For the Open Day we organize shortly for our family, friends, neighbours and other interested parties, my colleagues create a custom web application to support our QR Scavenger Hunt through the offices and surrounding premises. This (progressive) web application is created using JHipster – leveraging Java, Angular, Spring, PostgreSQL and many more libraries and frameworks.
Early work in progress looks like this:
I have taken it upon myself to make this application available on a public cloud infrastructure so all our visitors can access it on their mobile phones. To keep things simple, I decided that I would build this JHipster application into a Container Image and run the application using Docker (or Podman) Compose on a cloud VM. (the step to take to Kubernetes seemed just a little too much for now).
I am by no means an expert in JHipster. Fortunately, for this particular challenge I do not have to know how to develop the application – only how to build and deploy it. The deployment is fairly straightforward: JHipster generates a yaml file that I can feed to Docker Compose or Podman Compose. Based on that file, two containers are started – one for a PostgreSQL database and a second one for the application (containing the Java backend based on Spring and handling HTTP requests from the browser that runs the also included Angular web application and using Hibernate and a JDBC connection to talk to the database in the first container).

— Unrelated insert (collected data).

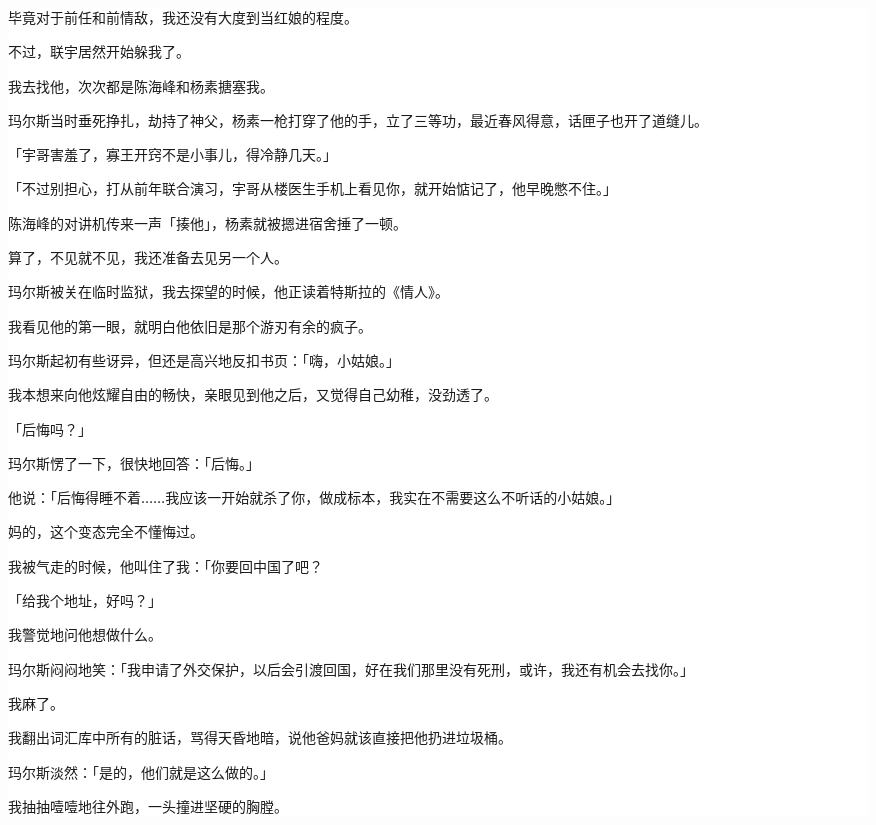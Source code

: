 
毕竟对于前任和前情敌，我还没有大度到当红娘的程度。


不过，联宇居然开始躲我了。


我去找他，次次都是陈海峰和杨素搪塞我。


玛尔斯当时垂死挣扎，劫持了神父，杨素一枪打穿了他的手，立了三等功，最近春风得意，话匣子也开了道缝儿。


「宇哥害羞了，寡王开窍不是小事儿，得冷静几天。」


「不过别担心，打从前年联合演习，宇哥从楼医生手机上看见你，就开始惦记了，他早晚憋不住。」


陈海峰的对讲机传来一声「揍他」，杨素就被摁进宿舍捶了一顿。


算了，不见就不见，我还准备去见另一个人。


玛尔斯被关在临时监狱，我去探望的时候，他正读着特斯拉的《情人》。


我看见他的第一眼，就明白他依旧是那个游刃有余的疯子。


玛尔斯起初有些讶异，但还是高兴地反扣书页：「嗨，小姑娘。」


我本想来向他炫耀自由的畅快，亲眼见到他之后，又觉得自己幼稚，没劲透了。


「后悔吗？」


玛尔斯愣了一下，很快地回答：「后悔。」


他说：「后悔得睡不着……我应该一开始就杀了你，做成标本，我实在不需要这么不听话的小姑娘。」


妈的，这个变态完全不懂悔过。


我被气走的时候，他叫住了我：「你要回中国了吧？


「给我个地址，好吗？」


我警觉地问他想做什么。


玛尔斯闷闷地笑：「我申请了外交保护，以后会引渡回国，好在我们那里没有死刑，或许，我还有机会去找你。」


我麻了。


我翻出词汇库中所有的脏话，骂得天昏地暗，说他爸妈就该直接把他扔进垃圾桶。


玛尔斯淡然：「是的，他们就是这么做的。」


我抽抽噎噎地往外跑，一头撞进坚硬的胸膛。

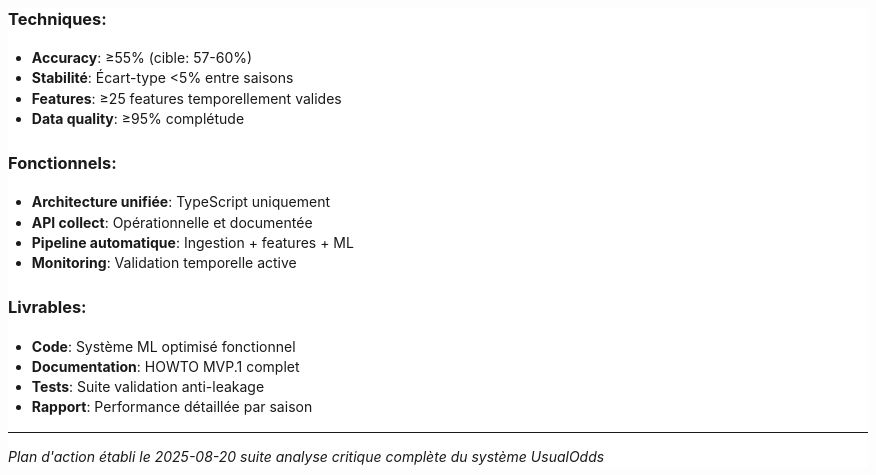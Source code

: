 ### Techniques:
- **Accuracy**: ≥55% (cible: 57-60%)
- **Stabilité**: Écart-type <5% entre saisons
- **Features**: ≥25 features temporellement valides
- **Data quality**: ≥95% complétude

### Fonctionnels:
- **Architecture unifiée**: TypeScript uniquement
- **API collect**: Opérationnelle et documentée
- **Pipeline automatique**: Ingestion + features + ML
- **Monitoring**: Validation temporelle active

### Livrables:
- **Code**: Système ML optimisé fonctionnel
- **Documentation**: HOWTO MVP.1 complet
- **Tests**: Suite validation anti-leakage
- **Rapport**: Performance détaillée par saison

---

*Plan d'action établi le 2025-08-20 suite analyse critique complète du système UsualOdds*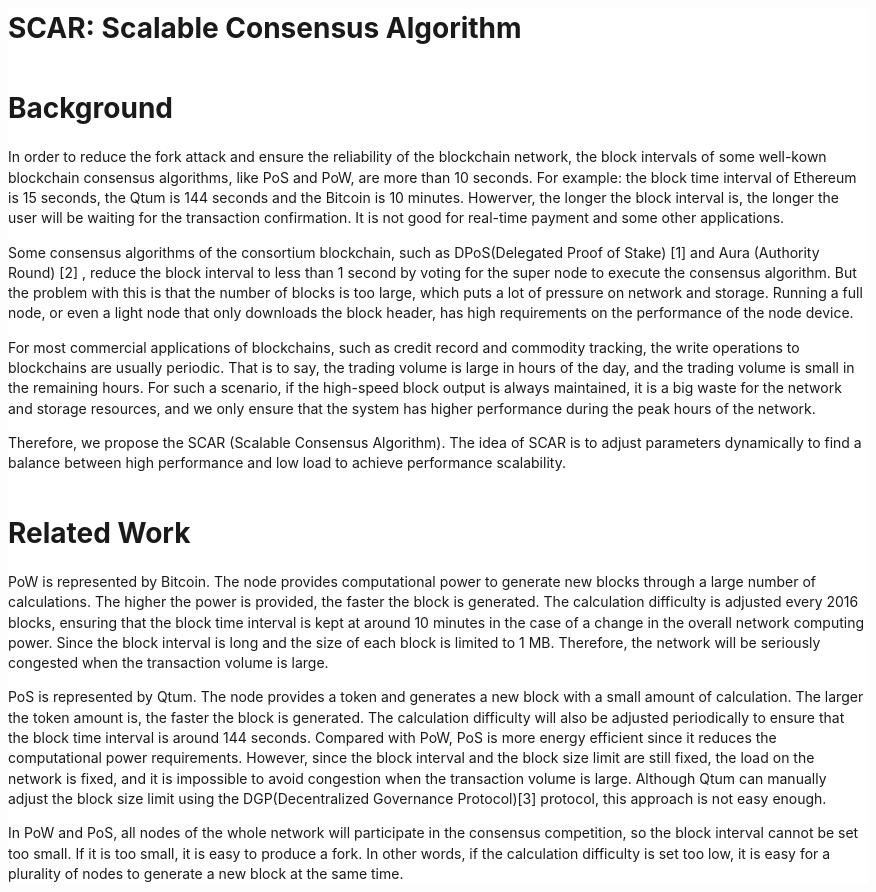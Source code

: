 # SCAR: Scalable Consensus Algorithm

# Background

In order to reduce the fork attack and ensure the reliability of the blockchain network, the block intervals of some well-kown blockchain consensus algorithms, like PoS and PoW, are more than 10 seconds. For example: the  block time interval of Ethereum is 15 seconds, the Qtum is 144 seconds and the Bitcoin is 10 minutes. Howerver, the longer the block interval is, the longer the user will be waiting for the transaction confirmation. It is not good for real-time payment and some other applications.

Some consensus algorithms of the consortium blockchain, such as DPoS(Delegated Proof of Stake) [1] and Aura (Authority Round) [2] ,  reduce the block interval to less than 1 second by voting for the super node to execute the consensus algorithm. But the problem with this is that the number of blocks is too large, which puts a lot of pressure on network and storage. Running a full node, or even a light node that only downloads the block header, has high requirements on the performance of the node device.

For most commercial applications of blockchains, such as credit record and commodity tracking,  the write operations to blockchains are usually periodic. That is to say, the trading volume is large in hours of the day, and the trading volume is small in the remaining hours. For such a scenario, if the high-speed block output is always maintained, it is a big waste for the network and storage resources, and we only ensure that the system has higher performance during the peak hours of the network.

Therefore, we propose the SCAR (Scalable Consensus Algorithm). The idea of SCAR is to adjust parameters dynamically to find a balance between high performance and low load to achieve performance scalability.

# Related Work

PoW is represented by Bitcoin. The node provides computational power to generate new blocks through a large number of calculations. The higher the power is provided, the faster the block is generated. The calculation difficulty is adjusted every 2016 blocks, ensuring that the block time interval is kept at around 10 minutes in the case of a change in the overall network computing power. Since the block interval is long and the size of each block is limited to 1 MB. Therefore, the network will be seriously congested when the transaction volume is large.

PoS is represented by Qtum. The node provides a token and generates a new block with a small amount of calculation. The larger the token amount is, the faster the block is generated. The calculation difficulty will also be adjusted periodically to ensure that the block time interval is around 144 seconds. Compared with PoW, PoS is more energy efficient since it reduces the computational power requirements. However, since the block interval and the block size limit are still fixed, the load on the network is fixed, and it is impossible to avoid congestion when the transaction volume is large. Although Qtum can manually adjust the block size limit using the DGP(Decentralized Governance Protocol)[3] protocol, this approach is not easy enough.

In PoW and PoS, all nodes of the whole network will participate in the consensus competition, so the block interval cannot be set too small. If it is too small, it is easy to produce a fork. In other words, if the calculation difficulty is set too low, it is easy for a plurality of nodes to generate a new block at the same time.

Once the application container image is built and pushed, running the application is as easy as:
docker-compose -f src/main/docker/app.yml up
or
podman-compose -f src/main/docker/app.yml up
The real challenge for me was how to build the JHipster Application Container Image. Part of the challenge was caused by the fact that I locally run a (not ideally configured) Podman based environment.
Build the JHipster Application Container Image
The Maven, Gradle and NPM build approaches for JHipster are extensive and well documented. They can easily be used to produce a Docker Container Image leveraging the local Docker daemon process. (read details in the docs).
However, in my environment I do not have a Docker daemon process running. JHipster also caters for that situation – using the Jib library that helps create container images for Java applications. The NPM build process cannot work with jib in this way, but both Maven and Gradle can. I am more familiar with Maven, so that is the option I go for.
All I should have to do at this point is determine what the artifact identifier for the container image should be and run this command:
./mvnw package -Pprod verify jib:build -Djib.to.image=<dockerhub-username>/<artifact-id>
Unfortunately, with the way I have set up Podman in my Ubuntu environment within Windows WSL2, the authentication details for connecting to Docker Hub cannot be retrieved by jib. I did not want to spend too much time on this almost one time only activity so I decided to go for the quick and dirty approach: including the registry authentication details in the command line statement. Really dirty – and also really quick.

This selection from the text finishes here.